Minister of Education, Science and Technology Ronald Jones believes there is money to be made from the current technological revolution that is sweeping the globe, and is therefore calling on all schools to get on board with this change.
“The agenda for success is that we have to embrace all technologies for learning in our schools. We have to,” Jones said in an address to the closing ceremony for the Fifth International Conference on Higher Education at the Hilton Barbados Resort.
He called for particular focus on software development, saying it could provide the economic buttress that Barbados needs.
“Unfortunately we have not yet learnt how to make money for our countries,” he lamented.
“We tell our children go to school, others tell them go and make money by going through school. This is wrapped in their minds, ‘I am making money to make my conditions better to make my world better, to make my family better by making money’, so we have to respond then to every negative of the world because we don’t have a buttress, we don’t have something to support us in times of financial and economic decline, so we are open to everywhere the tide goes within the global context,” he added.

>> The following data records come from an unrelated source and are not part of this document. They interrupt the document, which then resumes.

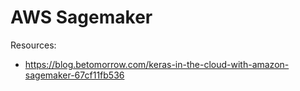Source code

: # AWS Sagemaker

Resources:

- https://blog.betomorrow.com/keras-in-the-cloud-with-amazon-sagemaker-67cf11fb536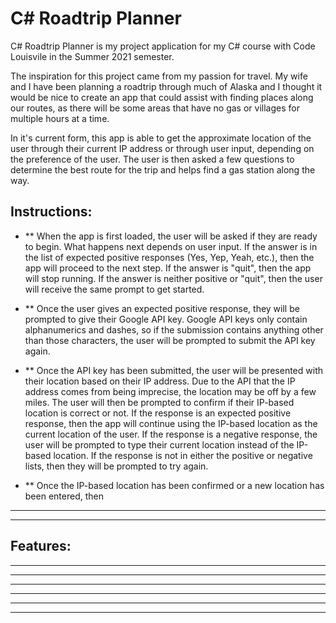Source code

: ﻿# C# Roadtrip Planner

C# Roadtrip Planner is my project application for my C# course with Code Louisvile in the Summer 2021 semester.

The inspiration for this project came from my passion for travel. My wife and I have been planning a roadtrip through much of Alaska and I thought it would be nice to create an app that could assist with finding places along our routes, as there will be some areas that have no gas or villages for multiple hours at a time.

In it's current form, this app is able to get the approximate location of the user through their current IP address or through user input, depending on the preference of the user. The user is then asked a few questions to determine the best route for the trip and helps find a gas station along the way.

## Instructions:
* ** When the app is first loaded, the user will be asked if they are ready to begin. What happens next depends on user input. If the answer is in the list of expected positive responses (Yes, Yep, Yeah, etc.), then the app will proceed to the next step. If the answer is "quit", then the app will stop running. If the answer is neither positive or "quit", then the user will receive the same prompt to get started.

* ** Once the user gives an expected positive response, they will be prompted to give their Google API key. Google API keys only contain alphanumerics and dashes, so if the submission contains anything other than those characters, the user will be prompted to submit the API key again.

* ** Once the API key has been submitted, the user will be presented with their location based on their IP address. Due to the API that the IP address comes from being imprecise, the location may be off by a few miles. The user will then be prompted to confirm if their IP-based location is correct or not. If the response is an expected positive response, then the app will continue using the IP-based location as the current location of the user. If the response is a negative response, the user will be prompted to type their current location instead of the IP-based location. If the response is not in either the positive or negative lists, then they will be prompted to try again.

* ** Once the IP-based location has been confirmed or a new location has been entered, then 

* **

* **

## Features:

* **

* **

* **

* **

* **

* **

The education minister also recalled that back in 1999 Government had implemented a technological learning space within secondary schools. However, he said this was unsuccessful as teachers were unprepared and as a result many of the technologies remained “untouched, unused and decaying”.
However, Jones revealed that his ministry was attempting to reintroduce the programme with a view to utilizing available technologies to make learning materials easily accessible.
“I don’t need to spend 40 million dollars on a school but I need to develop programmes which would reach the learner wherever that learner is, by utilizing what we currently have or what evolves,” he said.
The minister also argued that in this current technological age “teachers should no longer go to the classroom unprepared for teaching . . . because information that helps with your knowledge base is widely available.
“It can be accessed from any part of the world,” he said.